Alla luce di tali motivazioni, anche laddove voglia ravvisarsi un errore di fatto (il che non è dato affermare, non avendo la Corte sostenuto in sentenza l’esistenza di circostanze di fatto in contrasto con quanto dedotto dalle ricorrenti), lo stesso sarebbe del tutto privo del carattere della decisorietà, posto che l’acceso esclusivo al lastrico, ancorché risalente ad oltre cinquanta anni prima dell’introduzione del giudizio, non avrebbe menomato il compossesso della S. (e dei suoi danti causa), essendo la condominialità legata alla sola funzione obiettiva della copertura dell’immobile, essendo invece necessario ai fini dell’usucapione, come appunto evidenziato dalla pronuncia gravata, il compimento di uno specifico atto di interversione da parte del condomino, che non può essere ravvisato nel fatto che le sole B. potessero accedervi direttamente.
Il motivo appare quindi surrettiziamente volto a denunciare un errore di giudizio e ciò in contrasto con i limiti e le finalità dell’istituto della revocazione.
Il ricorso deve pertanto essere dichiarato inammissibile.
Nulla per le spese atteso che l’intimata non ha svolto attività difensiva.
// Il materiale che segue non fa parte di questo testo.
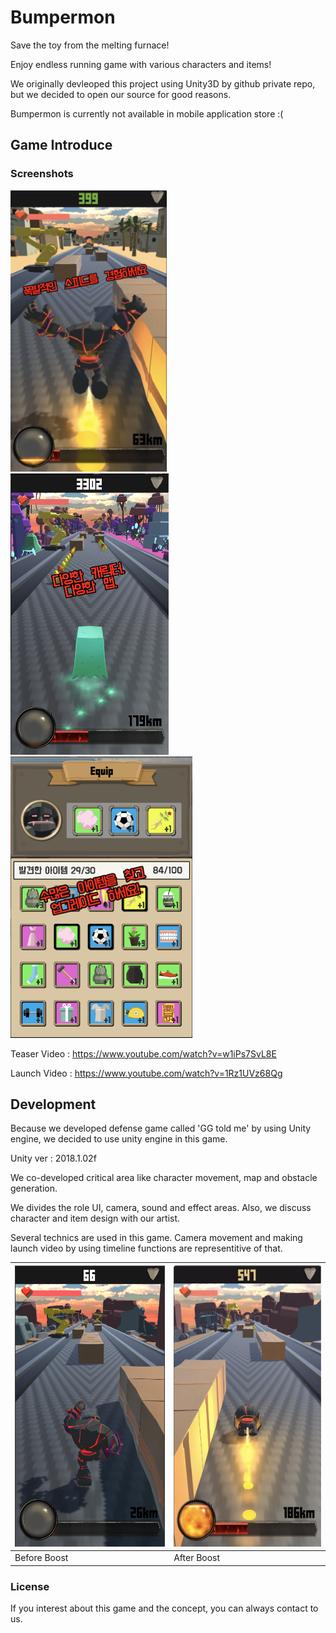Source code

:# Bumpermon
Save the toy from the melting furnace!

Enjoy endless running game with various characters and items!

We originally devleoped this project using Unity3D by github private repo, but we decided to open our source for good reasons.

Bumpermon is currently not available in mobile application store :(

## Game Introduce

### Screenshots
<img src="./screenshots/ad1.png" height="450"> <img src="./screenshots/ad2.png" height="450"> <img src="./screenshots/ad3.png" height="450">

Teaser Video : https://www.youtube.com/watch?v=w1iPs7SvL8E

Launch Video : https://www.youtube.com/watch?v=1Rz1UVz68Qg

## Development
Because we developed defense game called 'GG told me' by using Unity engine, we decided to use unity engine in this game.

Unity ver : 2018.1.02f

We co-developed critical area like character movement, map and obstacle generation.

We divides the role UI, camera, sound and effect areas. Also, we discuss character and item design with our artist.

Several technics are used in this game. Camera movement and making launch video by using timeline functions are representitive of that.

|<img src="./screenshots/cam2.png" height="450">|<img src="./screenshots/cam1.png" height="450">|
|------|------|
|Before Boost|After Boost|

### License
If you interest about this game and the concept, you can always contact to us.
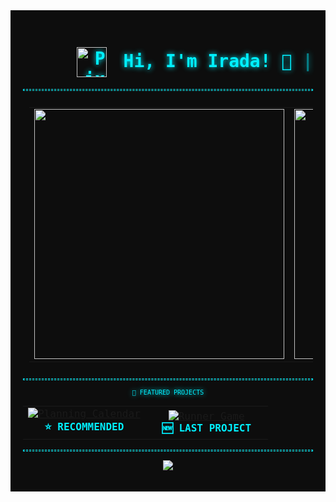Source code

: <!-- Подключаем пиксельный шрифт -->
<link href="https://fonts.googleapis.com/css2?family=Press+Start+2P&display=swap" rel="stylesheet">

<style>
  .pixel-block {
    background-color: #0d0d0d;
    color: #00f0ff;
    font-family: 'Press Start 2P', monospace;
    padding: 20px;
  }

  .glow {
    text-shadow: 0 0 8px #00f0ff;
  }

  .terminal-line::after {
    content: '|';
    animation: blink 1s steps(2, start) infinite;
    text-shadow: 0 0 10px #00f0ff;
  }

  @keyframes blink {
    0% { opacity: 1; }
    50% { opacity: 0; }
    100% { opacity: 1; }
  }

  .npc-img {
    width: 48px;
    vertical-align: middle;
    margin-right: 10px;
    image-rendering: pixelated;
  }
</style>

<div class="pixel-block">

  <h1 align="right" class="glow terminal-line">
    <img src="https://i.ibb.co/NnpNzCX/pixel-npc.gif" alt="Pixel Avatar" class="npc-img" />
    Hi, I'm Irada! 👾
  </h1>

  <hr style="border: 1px dashed #00f0ff;">

  <table align="center" style="padding: 10px;">
    <tr>
      <td>
        <img src="https://github-readme-stats.vercel.app/api?username=Ira4a&show_icons=true&theme=dark&icon_color=00f0ff&text_color=00f0ff&title_color=00f0ff" width="400" />
      </td>
      <td>
        <img src="https://github-readme-stats.vercel.app/api/top-langs/?username=Ira4a&layout=compact&theme=dark&text_color=00f0ff&title_color=00f0ff" width="400" />
      </td>
    </tr>
  </table>

  <hr style="border: 1px dashed #00f0ff;">

  <p align="center" style="font-size: 10px;" class="glow">📁 FEATURED PROJECTS</p>

  <table align="center">
    <tr>
      <td align="center" width="50%">
        <a href="https://github.com/Ira4a/Planning-calendar">
          <img src="https://github-readme-stats.vercel.app/api/pin/?username=Ira4a&repo=Planning-calendar&theme=dark&title_color=00f0ff&text_color=00f0ff&icon_color=00f0ff" alt="Planning Calendar" />
        </a>
        <br />
        <strong style="color:#00f0ff;">⭐ RECOMMENDED</strong>
      </td>
      <td align="center" width="50%">
        <a href="https://github.com/Ira4a/runner-game">
          <img src="https://github-readme-stats.vercel.app/api/pin/?username=Ira4a&repo=runner-game&theme=dark&title_color=00f0ff&text_color=00f0ff&icon_color=00f0ff" alt="Runner Game" />
        </a>
        <br />
        <strong style="color:#00f0ff;">🆕 LAST PROJECT</strong>
      </td>
    </tr>
  </table>

  <hr style="border: 1px dashed #00f0ff;">

  <p align="center">
    <img src="https://github-readme-activity-graph.vercel.app/graph?username=Ira4a&theme=github-compact&hide_border=true&area=true&color=00f0ff&line=00f0ff&point=00f0ff&bg_color=0d0d0d00" />
  </p>

</div>
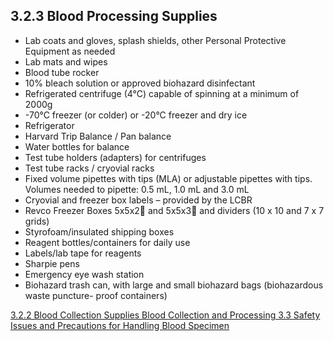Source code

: ## 3.2.3 Blood Processing Supplies

* Lab coats and gloves, splash shields, other Personal Protective Equipment as needed
* Lab mats and wipes
* Blood tube rocker
* 10% bleach solution or approved biohazard disinfectant
* Refrigerated centrifuge (4°C) capable of spinning at a minimum of 2000g
* -70°C freezer (or colder) or -20°C freezer and dry ice
* Refrigerator
* Harvard Trip Balance / Pan balance
* Water bottles for balance
* Test tube holders (adapters) for centrifuges
* Test tube racks / cryovial racks
* Fixed volume pipettes with tips (MLA) or adjustable pipettes with tips.  Volumes needed to pipette:  0.5 mL, 1.0 mL and 3.0 mL
* Cryovial and freezer box labels – provided by the LCBR
* Revco Freezer Boxes 5x5x2 and 5x5x3 and dividers (10 x 10 and 7 x 7 grids)
* Styrofoam/insulated shipping boxes
* Reagent bottles/containers for daily use
* Labels/lab tape for reagents
* Sharpie pens
* Emergency eye wash station
* Biohazard trash can, with large and small biohazard bags (biohazardous waste puncture- proof containers)


<div class="center">
<div class="btn-group">
  <a href=":pages_path:/manuals/blood-collection-processing/3-02-02-collection-supplies.md" class="btn btn-default">
    <span class="glyphicon glyphicon-chevron-left"></span>
    3.2.2 Blood Collection Supplies
  </a>

  <a href=":pages_path:/manuals/blood-collection-processing" class="btn btn-default">
    <span class="glyphicon glyphicon-chevron-up"></span>
    Blood Collection and Processing
  </a>

  <a href=":pages_path:/manuals/blood-collection-processing/3-03-safety-issues-precautions.md" class="btn btn-success">
    3.3 Safety Issues and Precautions for Handling Blood Specimen
    <span class="glyphicon glyphicon-chevron-right"></span>
  </a>
</div>
</div>
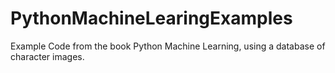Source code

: # PythonMachineLearingExamples
Example Code from the book Python Machine Learning, using a database of character images.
Poiché il ricorso è stato proposto successivamente al 30 gennaio 2013 ed è dichiarato inammissibile, sussistono le condizioni per dare atto - ai sensi dell’art. 1, comma 17, della legge 24 dicembre 2012, n. 228 (Disposizioni per la formazione del bilancio annuale e pluriennale dello Stato - Legge di stabilità 2013), che ha aggiunto il comma 1-quater dell’art. 13 del testo unico di cui al d.P.R. 30 maggio 2002, n. 115 - della sussistenza dell’obbligo di versamento, da parte delle ricorrenti, dell’ulteriore importo a titolo di contributo unificato pari a quello dovuto per la stessa impugnazione.
P.Q.M.
Dichiara il ricorso inammissibile;
Ai sensi dell’art. 13, co. 1 quater, del d.P.R. n. 115/2002, inserito dall’art. 1, co. 17, l. n. 228/12, dichiara la sussistenza dei presupposti per il versamento da parte delle ricorrenti del contributo unificato dovuto per il ricorso a norma dell’art. 1 bis dello stesso art. 13
Così deciso in Roma, nella Camera di Consiglio, il 18 gennaio 2018.